In explaining his veto, Gov. Bullock argued:
Any American who believes their federal constitutional rights have been violated can file suit under 42 U.S.C. § 1983. This landmark statute has protected and enhanced our American system of ordered liberty for decades. It is the tool behind the biggest civil rights victories of the past generation. There are similar tools in state law.
It is confusing, then, why Montana should adopt the limited remedy envisioned by HB 735 that would restrict how a student can vindicate her rights where they have been violated. A weak remedy to protect constitutional rights is a faulty one, and we should not make room for it in our laws where superior, proven protections exist.
While it is true that students may file claims in federal court to vindicate violations of the First Amendment using Section 1983 of the Civil Rights Act, the governor is wrong about the adequacy of that remedy. The primary shortcoming of a First Amendment lawsuit in a case against a school for quarantining a student to a free speech zone is that those cases can be dismissed as moot when a student graduates. Unfortunately, this means that juniors, seniors, and graduate students approaching their graduations do not have reliable access to courts to vindicate their rights.
It is hard to get a lawyer to take your case if the lawyer knows the whole thing can be dismissed by a court on the eve of trial if you graduate. HB 735 would have filled the “graduation loophole,” by setting a minimum amount of damages the court would have to award a plaintiff, if they prevailed. With such a remedy, schools could not just wait for a student to graduate because a court would have to keep the case to its conclusion to issue the damages.
The bill, as an olive branch to the institutions, also offered a cap on damages available to plaintiffs. It is therefore disappointing that the governor asserted HB 735’s clause allowing students to bring lawsuits was weaker than the remedy already in existence under the First Amendment, when the cap was offered as a compromise to the bill’s opponents.

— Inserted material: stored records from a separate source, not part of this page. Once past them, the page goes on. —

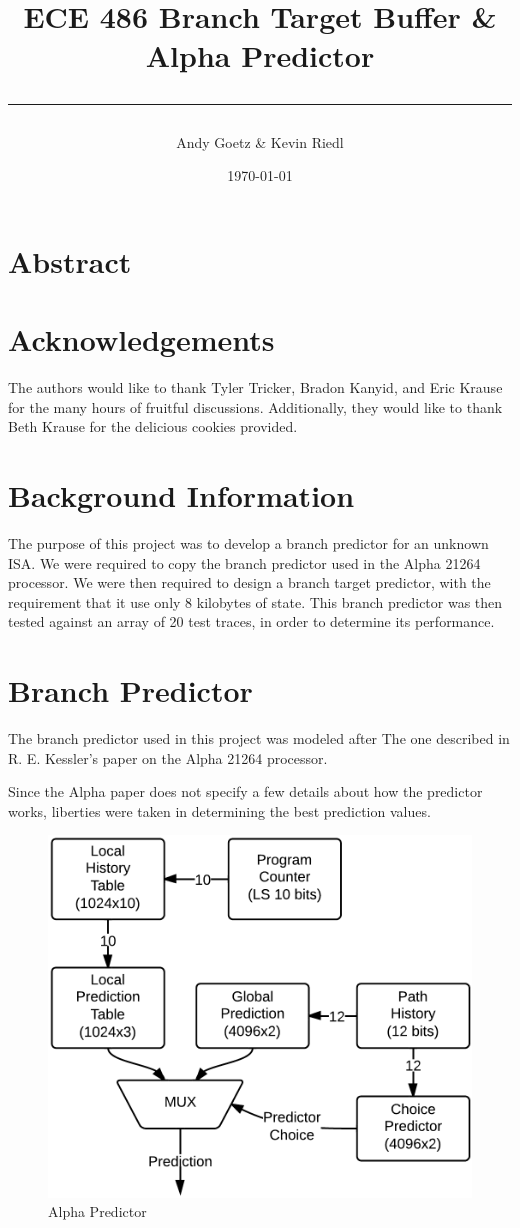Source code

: \documentclass[twocolumn]{article}
\author{\LARGE Andy Goetz \& Kevin Riedl}
\date{\today}
\title{\Huge \textbf{ECE 486 Branch Target Buffer \& Alpha Predictor} \\ \rule{\linewidth}{0.5mm}}
\newcommand{\centerimage}[3]{
\begin{figure}[ht!]  
\begin{center} #1
\caption{#2}
\label{#3}
\end{center}
\end{figure}}
\begin{document}
\maketitle
\section{Abstract}
\section{Acknowledgements}

The authors would like to thank Tyler Tricker, Bradon Kanyid, and Eric
Krause for the many hours of fruitful discussions. Additionally, they
would like to thank Beth Krause for the delicious cookies provided.

\section{Background Information}
The purpose of this project was to develop a branch predictor for an
unknown ISA. We were required to copy the branch predictor used in the
Alpha 21264 processor. We were then required to design a branch target
predictor, with the requirement that it use only 8 kilobytes of
state. This branch predictor was then tested against an array of 20
test traces, in order to determine its performance. 


\section{Branch Predictor}
The branch predictor used in this project was modeled after
The one described in R. E. Kessler's paper on the Alpha 
21264 processor. 

Since the Alpha paper does not specify a few details about how the predictor
works, liberties were taken in determining the best prediction values. 

\centerimage{\includegraphics[width=\columnwidth]{AlphaPredictor.png}}{Alpha Predictor}{Alpha}
\end{document}
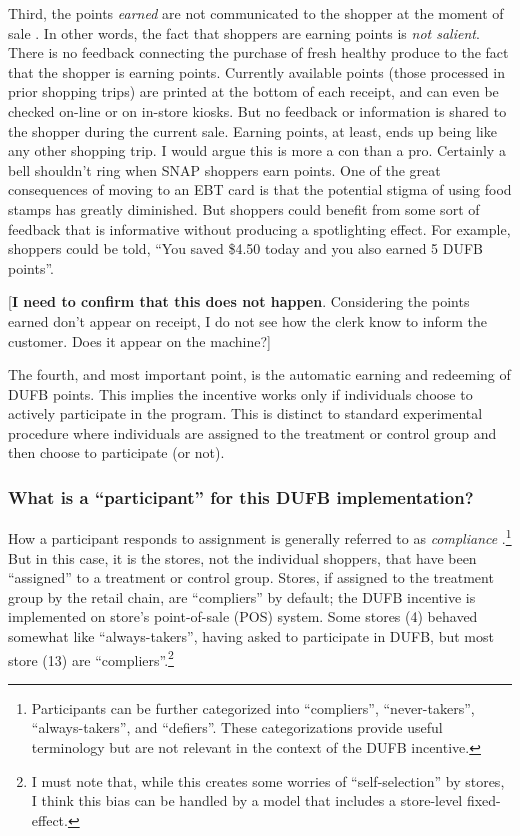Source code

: \documentclass[12pt,letterpaperpaper,]{book}
\begin{document}
Third, the points \emph{earned} are not communicated to the shopper at
the moment of sale \citep{family_fare_double_2016}. In other words, the
fact that shoppers are earning points is \emph{not salient}. There is no
feedback connecting the purchase of fresh healthy produce to the fact
that the shopper is earning points. Currently available points (those
processed in prior shopping trips) are printed at the bottom of each
receipt, and can even be checked on-line or on in-store kiosks. But no
feedback or information is shared to the shopper during the current
sale. Earning points, at least, ends up being like any other shopping
trip. I would argue this is more a con than a pro. Certainly a bell
shouldn't ring when SNAP shoppers earn points. One of the great
consequences of moving to an EBT card is that the potential stigma of
using food stamps has greatly diminished. But shoppers could benefit
from some sort of feedback that is informative without producing a
spotlighting effect. For example, shoppers could be told, ``You saved
\$4.50 today and you also earned 5 DUFB points''.

{[}\textbf{I need to confirm that this does not happen}. Considering the
points earned don't appear on receipt, I do not see how the clerk know
to inform the customer. Does it appear on the machine?{]}

The fourth, and most important point, is the automatic earning and
redeeming of DUFB points. This implies the incentive works only if
individuals choose to actively participate in the program. This is
distinct to standard experimental procedure where individuals are
assigned to the treatment or control group and then choose to
participate (or not).

\subsubsection*{\texorpdfstring{What is a ``participant'' for this DUFB
implementation?}{What is a participant for this DUFB implementation?}}\label{what-is-a-participant-for-this-dufb-implementation}

How a participant responds to assignment is generally referred to as
\emph{compliance} \citep{angrist_mostly_2008}.\footnote{Participants can
  be further categorized into ``compliers'', ``never-takers'',
  ``always-takers'', and ``defiers''. These categorizations provide
  useful terminology but are not relevant in the context of the DUFB
  incentive.} But in this case, it is the stores, not the individual
shoppers, that have been ``assigned'' to a treatment or control group.
Stores, if assigned to the treatment group by the retail chain, are
``compliers'' by default; the DUFB incentive is implemented on store's
point-of-sale (POS) system. Some stores (4) behaved somewhat like
``always-takers'', having asked to participate in DUFB, but most store
(13) are ``compliers''.\footnote{I must note that, while this creates
  some worries of ``self-selection'' by stores, I think this bias can be
  handled by a model that includes a store-level fixed-effect.}
\end{document}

Furthermore, students wishing to not be subject to the statutory cap would still be free to bring a Section 1983 suit against the institution in federal court. The bill doesn’t weaken the remedy provided to students; it provides additional choices for students.
The governor’s letter concluded by explaining:
House Bill 735 appears to be driven by recent headlines accusing public universities of free speech restrictions around speakers who visit their campuses. I have conferred with university leaders in our state and have been assured that their policies are entirely consistent with—and, indeed, promote—our constitutional values of free speech and free assembly.
Continue reading here.
[Editor’s Note: This article was written by Tyler Coward and originally published at The Fire. Title changed by P&P.]
A CALL TO ACTION
Bringing you discernment news and commentary from a biblical, polemical perspective means it is tough out there on social media. We’re constantly getting kneecapped and constrained by tech companies who find our fidelity to the scripture and pursuit of truth to be intolerable, resulting in our reach being severely throttled.
For this reason, we ask you please consider supporting us a few different ways. The first, by liking and following our new Facebook page, our home where we share new posts and interact with our members. The second, by following and retweeting our Twitter page. The third, by signing up for our newsletter below.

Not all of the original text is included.